11/13/2006
iTerm and Growl
Recent versions of iTerm support Growl notifications. iTerm shows how to initiate Growl events from the command line with:
make; echo $'\e]9;make done\007'
The example shows how to get an alert after a long make. I know I would never remember that command so I wrote a little Bash user defined function to do the same. Add this to your .bashrc file:
growl() { echo -e $'\e]9;'${1}'\007' ; return ; }
Now the command to initiate a notification would be:
make; growl "make done"
Popularity: 47% [?]



December 30th, 2006 at 9:13 pm
Alas, it does not work under GNU Screen
January 2nd, 2007 at 2:32 pm
Would it have something to do with the terminal type?
From the manpage:
January 14th, 2007 at 8:58 pm
If you want more control or use a different terminal app, you may want to look at growlnotify:
http://growl.info/documentation/growlnotify.php
August 1st, 2007 at 3:17 pm
Works great, good tip. Now, I’m gonna have to figure out how to make growl notifications work for remote jobs.
January 29th, 2009 at 4:05 am
If you substitue ${1} with ${*} in the shell function, you don’t need to put the notification text within quotes.

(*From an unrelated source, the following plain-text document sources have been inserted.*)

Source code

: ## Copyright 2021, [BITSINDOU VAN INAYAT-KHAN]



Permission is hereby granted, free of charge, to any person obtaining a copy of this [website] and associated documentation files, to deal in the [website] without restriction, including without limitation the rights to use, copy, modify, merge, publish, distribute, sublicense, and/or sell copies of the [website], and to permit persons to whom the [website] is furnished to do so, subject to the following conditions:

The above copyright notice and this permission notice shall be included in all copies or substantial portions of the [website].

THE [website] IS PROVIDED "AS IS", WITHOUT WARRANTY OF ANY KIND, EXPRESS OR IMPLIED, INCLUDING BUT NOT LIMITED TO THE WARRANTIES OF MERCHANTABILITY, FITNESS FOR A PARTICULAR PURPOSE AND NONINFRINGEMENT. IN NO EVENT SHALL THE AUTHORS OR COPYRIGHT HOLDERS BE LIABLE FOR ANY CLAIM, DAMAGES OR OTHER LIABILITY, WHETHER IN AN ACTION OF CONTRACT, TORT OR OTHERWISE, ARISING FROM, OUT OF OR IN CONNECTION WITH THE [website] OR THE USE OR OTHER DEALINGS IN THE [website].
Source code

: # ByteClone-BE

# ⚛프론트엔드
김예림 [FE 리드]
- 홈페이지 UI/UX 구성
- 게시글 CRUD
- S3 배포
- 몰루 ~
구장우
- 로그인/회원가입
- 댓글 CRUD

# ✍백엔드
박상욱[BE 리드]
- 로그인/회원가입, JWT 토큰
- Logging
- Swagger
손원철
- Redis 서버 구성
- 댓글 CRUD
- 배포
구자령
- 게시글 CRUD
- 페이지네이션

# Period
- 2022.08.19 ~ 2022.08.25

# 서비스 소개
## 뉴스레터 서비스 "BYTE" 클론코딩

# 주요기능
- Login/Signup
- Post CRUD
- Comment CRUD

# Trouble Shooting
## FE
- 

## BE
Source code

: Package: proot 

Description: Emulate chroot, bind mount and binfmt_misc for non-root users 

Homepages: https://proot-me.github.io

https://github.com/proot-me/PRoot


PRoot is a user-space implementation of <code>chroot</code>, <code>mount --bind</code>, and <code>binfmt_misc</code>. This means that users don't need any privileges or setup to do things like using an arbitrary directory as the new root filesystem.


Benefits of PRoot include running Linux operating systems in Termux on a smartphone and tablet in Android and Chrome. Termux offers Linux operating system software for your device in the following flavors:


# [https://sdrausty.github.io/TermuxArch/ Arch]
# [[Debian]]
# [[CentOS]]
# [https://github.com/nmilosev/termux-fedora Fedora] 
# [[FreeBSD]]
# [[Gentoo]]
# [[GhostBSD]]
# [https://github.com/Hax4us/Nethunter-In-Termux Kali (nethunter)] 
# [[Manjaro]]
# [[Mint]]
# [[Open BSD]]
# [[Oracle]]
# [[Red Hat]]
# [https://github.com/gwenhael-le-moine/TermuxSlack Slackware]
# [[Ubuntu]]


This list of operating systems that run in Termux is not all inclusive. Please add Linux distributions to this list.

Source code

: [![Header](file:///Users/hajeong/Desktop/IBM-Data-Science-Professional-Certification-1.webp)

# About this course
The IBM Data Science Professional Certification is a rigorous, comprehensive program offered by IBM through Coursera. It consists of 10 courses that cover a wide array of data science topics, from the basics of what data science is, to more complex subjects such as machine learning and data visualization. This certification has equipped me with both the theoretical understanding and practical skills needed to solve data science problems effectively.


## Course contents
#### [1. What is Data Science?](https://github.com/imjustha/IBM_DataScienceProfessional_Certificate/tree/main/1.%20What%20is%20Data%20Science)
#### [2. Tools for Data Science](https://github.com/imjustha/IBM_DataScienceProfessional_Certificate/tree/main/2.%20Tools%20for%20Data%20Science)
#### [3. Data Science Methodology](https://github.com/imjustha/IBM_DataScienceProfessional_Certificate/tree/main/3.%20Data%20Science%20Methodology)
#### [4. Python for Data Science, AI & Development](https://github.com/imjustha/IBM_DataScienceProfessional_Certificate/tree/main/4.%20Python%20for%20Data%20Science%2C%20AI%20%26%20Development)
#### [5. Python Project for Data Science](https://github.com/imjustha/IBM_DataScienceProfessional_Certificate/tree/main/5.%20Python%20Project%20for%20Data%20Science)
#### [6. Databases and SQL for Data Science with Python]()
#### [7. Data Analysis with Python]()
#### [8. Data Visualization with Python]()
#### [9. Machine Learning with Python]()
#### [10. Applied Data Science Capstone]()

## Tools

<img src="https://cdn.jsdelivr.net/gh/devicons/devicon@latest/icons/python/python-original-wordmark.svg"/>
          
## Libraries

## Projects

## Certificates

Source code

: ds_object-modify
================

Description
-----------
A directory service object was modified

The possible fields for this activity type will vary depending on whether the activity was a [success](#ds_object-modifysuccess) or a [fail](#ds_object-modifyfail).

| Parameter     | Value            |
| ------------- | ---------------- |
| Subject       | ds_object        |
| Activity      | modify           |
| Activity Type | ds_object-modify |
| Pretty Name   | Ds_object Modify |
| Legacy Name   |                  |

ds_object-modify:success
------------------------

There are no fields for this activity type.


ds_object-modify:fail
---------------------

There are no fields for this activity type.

February 8th, 2009 at 5:55 am
You should always quote when you use arguments, unless you have a very good reason not to. Bad things happen otherwise; mostly, newlines and tabs become spaces, globs get expanded, etc. Also, what’s with using echo -e and $’ ‘ at the same time?
Here’s a better way, IMO:
growl() { echo $’\e]9;’”${@}”$’07′ ; return ; }
February 8th, 2009 at 6:54 am
Wow, so I messed that up a little bit.